A coach came over to Wilson, seemingly brushing off the situation: “He just got his bell rung, right?” At the end of the quarter, she went back to Zac and stared in his eyes. They were still darting about, something called saccades, rapid and simultaneous movements of both eyes, as opposed to the smooth movements eyes normally make together. It was a muscle-control issue in the brain, convincing evidence Zac was concussed.
“I want to go back in,” Zac told her.
“It’s not an option.”
“This is why I don’t tell you anything.”
“Your coaches know you’re done,” Wilson told Zac, taking his helmet. “Don’t try to get back on the field.”
When he came into the trainer’s office the next morning, he told Wilson he felt just as off as the night before. The symptoms hadn’t cleared up. “I just feel weird,” he said. Wilson told him to rest, and that he wouldn’t play in the next game.

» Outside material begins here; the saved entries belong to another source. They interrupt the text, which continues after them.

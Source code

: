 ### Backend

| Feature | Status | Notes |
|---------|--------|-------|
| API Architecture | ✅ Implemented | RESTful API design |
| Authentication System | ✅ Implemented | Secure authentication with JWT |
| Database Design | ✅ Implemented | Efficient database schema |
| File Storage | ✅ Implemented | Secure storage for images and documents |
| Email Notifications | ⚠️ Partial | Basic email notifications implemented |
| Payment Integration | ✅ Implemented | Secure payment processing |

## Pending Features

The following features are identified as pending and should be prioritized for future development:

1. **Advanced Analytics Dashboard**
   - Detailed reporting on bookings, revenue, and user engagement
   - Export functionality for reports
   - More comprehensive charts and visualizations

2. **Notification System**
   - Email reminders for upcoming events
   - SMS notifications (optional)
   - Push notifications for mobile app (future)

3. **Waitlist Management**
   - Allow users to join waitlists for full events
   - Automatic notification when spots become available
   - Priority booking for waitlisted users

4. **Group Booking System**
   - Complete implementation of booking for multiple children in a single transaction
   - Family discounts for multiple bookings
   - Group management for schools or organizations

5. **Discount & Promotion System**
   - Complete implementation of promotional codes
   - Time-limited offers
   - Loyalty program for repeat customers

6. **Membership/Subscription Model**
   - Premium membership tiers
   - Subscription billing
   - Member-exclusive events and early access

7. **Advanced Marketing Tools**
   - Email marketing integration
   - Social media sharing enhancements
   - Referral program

At this point, Zac certainly knew stories of ex-football players struggling with bad knees or bum shoulders. But you could live with that, the price of becoming a man. He had never heard of the disease that would soon change the way Americans thought about football. During Zac’s freshman year, in January 2007, Alan Schwarz of the New York Times had published the first piece in mainstream American media that indicated a connection between playing football and sustaining brain damage. The article was about Andre Waters, a hard-hitting NFL safety for twelve seasons who committed suicide a decade after retiring. But suicide could come from any number of causes;
Zac’s own father reasoned that a rash of high-profile suicides of NFL players in the late 2000s was probably because retired players struggled with living life out of the spotlight. In September of Zac’s senior year, GQ magazine published a piece by Jeanne Marie Laskas that profiled a young Pittsburgh neuropathologist named Bennet Omalu. That story would eventually be adapted for the Will Smith movie Concussion, about a Nigerian immigrant who researched connections between football and brain injuries and battled the mighty NFL.
But by Zac’s senior year, the concern about connections between concussions in football and debilitating brain damage had yet to reach a fever pitch. And when he graduated from high school and ended his football career, Zac Easter had never once heard of the neurodegenerative disease that was taking root in his brain.
By the time Cyndy Feasel first heard of CTE, it was too late. Far too late.
Her name was Cyndy Davy when she met Grant Feasel at Abilene Christian University in the near-desert of West Texas. He was a towering six-foot-seven, strong-jawed California kid whose boyish good looks brought to mind John F. Kennedy Jr., the former president’s son. He hoped to become a dentist, but the allure of football diverted him from that, even after being accepted at Texas Southwestern Medical School. He’d played since age eight. The sport got him a full ride to a university he otherwise couldn’t afford, and it also offered him a chance at whatever measure of fame and fortune could be earned by a center, whose profession is to snap the ball between his legs, then push, claw, and shove at opponents trying to tackle the man with the ball.